▸ **WORK TO BE COMPLETED**
For the records below, give the number of lines where the string "toolkit" occurs. Include nothing else.

Saved entries
>>>

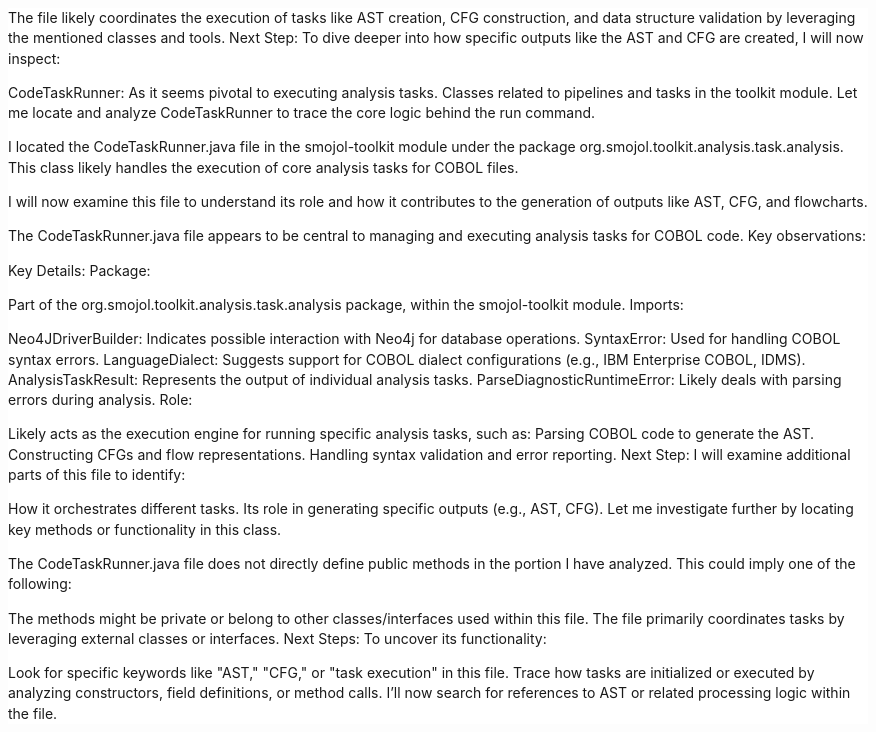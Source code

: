 The file likely coordinates the execution of tasks like AST creation, CFG construction, and data structure validation by leveraging the mentioned classes and tools.
Next Step:
To dive deeper into how specific outputs like the AST and CFG are created, I will now inspect:

CodeTaskRunner: As it seems pivotal to executing analysis tasks.
Classes related to pipelines and tasks in the toolkit module.
Let me locate and analyze CodeTaskRunner to trace the core logic behind the run command. ​​

I located the CodeTaskRunner.java file in the smojol-toolkit module under the package org.smojol.toolkit.analysis.task.analysis. This class likely handles the execution of core analysis tasks for COBOL files.

I will now examine this file to understand its role and how it contributes to the generation of outputs like AST, CFG, and flowcharts. ​​

The CodeTaskRunner.java file appears to be central to managing and executing analysis tasks for COBOL code. Key observations:

Key Details:
Package:

Part of the org.smojol.toolkit.analysis.task.analysis package, within the smojol-toolkit module.
Imports:

Neo4JDriverBuilder: Indicates possible interaction with Neo4j for database operations.
SyntaxError: Used for handling COBOL syntax errors.
LanguageDialect: Suggests support for COBOL dialect configurations (e.g., IBM Enterprise COBOL, IDMS).
AnalysisTaskResult: Represents the output of individual analysis tasks.
ParseDiagnosticRuntimeError: Likely deals with parsing errors during analysis.
Role:

Likely acts as the execution engine for running specific analysis tasks, such as:
Parsing COBOL code to generate the AST.
Constructing CFGs and flow representations.
Handling syntax validation and error reporting.
Next Step:
I will examine additional parts of this file to identify:

How it orchestrates different tasks.
Its role in generating specific outputs (e.g., AST, CFG).
Let me investigate further by locating key methods or functionality in this class. ​​

The CodeTaskRunner.java file does not directly define public methods in the portion I have analyzed. This could imply one of the following:

The methods might be private or belong to other classes/interfaces used within this file.
The file primarily coordinates tasks by leveraging external classes or interfaces.
Next Steps:
To uncover its functionality:

Look for specific keywords like "AST," "CFG," or "task execution" in this file.
Trace how tasks are initialized or executed by analyzing constructors, field definitions, or method calls.
I’ll now search for references to AST or related processing logic within the file. ​​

<<<

▸ **RESPONSE**
3